Excerpted records:
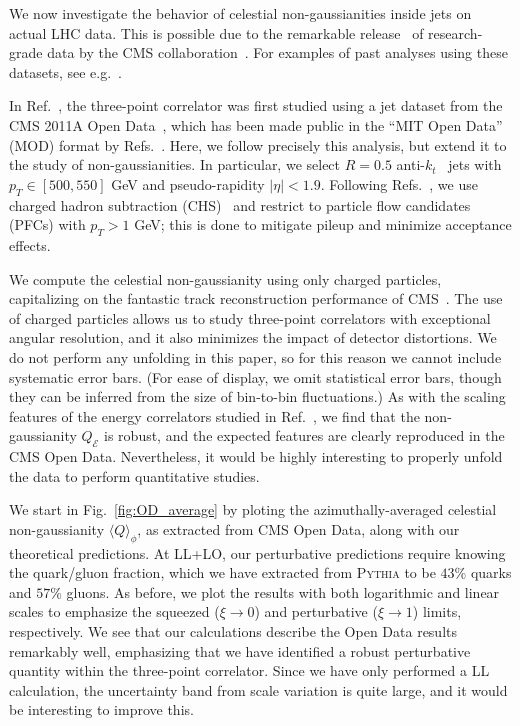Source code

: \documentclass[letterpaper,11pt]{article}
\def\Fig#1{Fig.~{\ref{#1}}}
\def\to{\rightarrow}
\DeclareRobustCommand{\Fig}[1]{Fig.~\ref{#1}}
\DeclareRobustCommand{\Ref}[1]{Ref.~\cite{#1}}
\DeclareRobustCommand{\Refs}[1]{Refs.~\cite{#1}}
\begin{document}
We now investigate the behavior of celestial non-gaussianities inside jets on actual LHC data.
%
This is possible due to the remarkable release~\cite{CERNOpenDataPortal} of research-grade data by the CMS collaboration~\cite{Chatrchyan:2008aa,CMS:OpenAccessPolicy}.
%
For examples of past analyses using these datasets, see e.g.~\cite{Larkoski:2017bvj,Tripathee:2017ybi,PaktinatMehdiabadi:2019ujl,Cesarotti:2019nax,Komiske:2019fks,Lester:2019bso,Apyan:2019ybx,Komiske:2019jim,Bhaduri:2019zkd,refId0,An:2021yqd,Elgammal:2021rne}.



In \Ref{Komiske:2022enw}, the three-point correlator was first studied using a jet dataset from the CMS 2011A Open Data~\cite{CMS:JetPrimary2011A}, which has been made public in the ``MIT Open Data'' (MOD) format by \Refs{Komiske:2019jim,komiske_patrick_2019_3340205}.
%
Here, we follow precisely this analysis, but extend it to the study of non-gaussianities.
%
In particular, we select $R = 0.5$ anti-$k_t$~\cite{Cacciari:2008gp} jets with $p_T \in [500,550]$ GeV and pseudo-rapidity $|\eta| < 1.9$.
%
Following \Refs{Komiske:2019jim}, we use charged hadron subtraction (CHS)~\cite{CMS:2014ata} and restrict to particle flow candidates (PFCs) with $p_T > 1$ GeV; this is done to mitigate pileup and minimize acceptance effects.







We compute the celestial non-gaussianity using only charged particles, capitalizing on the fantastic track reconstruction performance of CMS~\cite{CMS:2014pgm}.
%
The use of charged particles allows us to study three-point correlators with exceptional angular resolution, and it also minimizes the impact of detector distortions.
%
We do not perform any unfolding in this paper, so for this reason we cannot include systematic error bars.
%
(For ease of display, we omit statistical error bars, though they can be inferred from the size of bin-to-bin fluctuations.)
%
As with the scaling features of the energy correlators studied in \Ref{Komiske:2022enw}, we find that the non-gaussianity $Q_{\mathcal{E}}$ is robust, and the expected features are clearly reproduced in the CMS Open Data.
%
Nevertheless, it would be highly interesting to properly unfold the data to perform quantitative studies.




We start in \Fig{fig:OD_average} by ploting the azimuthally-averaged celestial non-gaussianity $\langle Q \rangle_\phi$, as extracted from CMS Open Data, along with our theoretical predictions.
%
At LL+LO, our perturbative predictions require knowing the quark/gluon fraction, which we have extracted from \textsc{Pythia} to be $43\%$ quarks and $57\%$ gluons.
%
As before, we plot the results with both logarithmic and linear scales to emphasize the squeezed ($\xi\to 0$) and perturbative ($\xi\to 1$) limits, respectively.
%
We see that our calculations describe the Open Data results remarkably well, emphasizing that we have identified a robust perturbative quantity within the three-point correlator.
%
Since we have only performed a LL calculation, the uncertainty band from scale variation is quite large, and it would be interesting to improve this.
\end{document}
==
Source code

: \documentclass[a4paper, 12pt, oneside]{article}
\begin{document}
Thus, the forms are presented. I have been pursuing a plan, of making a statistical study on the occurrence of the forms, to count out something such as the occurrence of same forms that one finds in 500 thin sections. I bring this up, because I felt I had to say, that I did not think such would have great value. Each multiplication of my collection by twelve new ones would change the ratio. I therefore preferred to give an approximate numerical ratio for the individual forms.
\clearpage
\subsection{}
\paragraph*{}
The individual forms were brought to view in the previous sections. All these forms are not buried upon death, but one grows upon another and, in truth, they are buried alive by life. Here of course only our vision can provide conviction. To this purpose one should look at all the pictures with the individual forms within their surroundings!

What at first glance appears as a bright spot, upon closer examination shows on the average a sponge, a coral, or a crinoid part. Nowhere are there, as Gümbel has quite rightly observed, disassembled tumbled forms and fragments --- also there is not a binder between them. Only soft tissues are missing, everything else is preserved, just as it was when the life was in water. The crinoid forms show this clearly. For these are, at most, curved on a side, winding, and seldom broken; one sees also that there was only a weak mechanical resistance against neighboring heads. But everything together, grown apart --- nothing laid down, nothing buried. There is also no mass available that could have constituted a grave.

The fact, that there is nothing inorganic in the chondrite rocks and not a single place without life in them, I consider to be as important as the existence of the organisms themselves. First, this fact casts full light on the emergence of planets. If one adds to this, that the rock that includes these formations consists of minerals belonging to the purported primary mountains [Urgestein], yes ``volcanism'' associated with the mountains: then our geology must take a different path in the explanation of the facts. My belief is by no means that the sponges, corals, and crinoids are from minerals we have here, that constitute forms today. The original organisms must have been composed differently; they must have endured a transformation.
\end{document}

What to do: Working from the entries above, return all lines that contain "clearly".

Output for this exercise:
As with the scaling features of the energy correlators studied in \Ref{Komiske:2022enw}, we find that the non-gaussianity $Q_{\mathcal{E}}$ is robust, and the expected features are clearly reproduced in the CMS Open Data.
What at first glance appears as a bright spot, upon closer examination shows on the average a sponge, a coral, or a crinoid part. Nowhere are there, as Gümbel has quite rightly observed, disassembled tumbled forms and fragments --- also there is not a binder between them. Only soft tissues are missing, everything else is preserved, just as it was when the life was in water. The crinoid forms show this clearly. For these are, at most, curved on a side, winding, and seldom broken; one sees also that there was only a weak mechanical resistance against neighboring heads. But everything together, grown apart --- nothing laid down, nothing buried. There is also no mass available that could have constituted a grave.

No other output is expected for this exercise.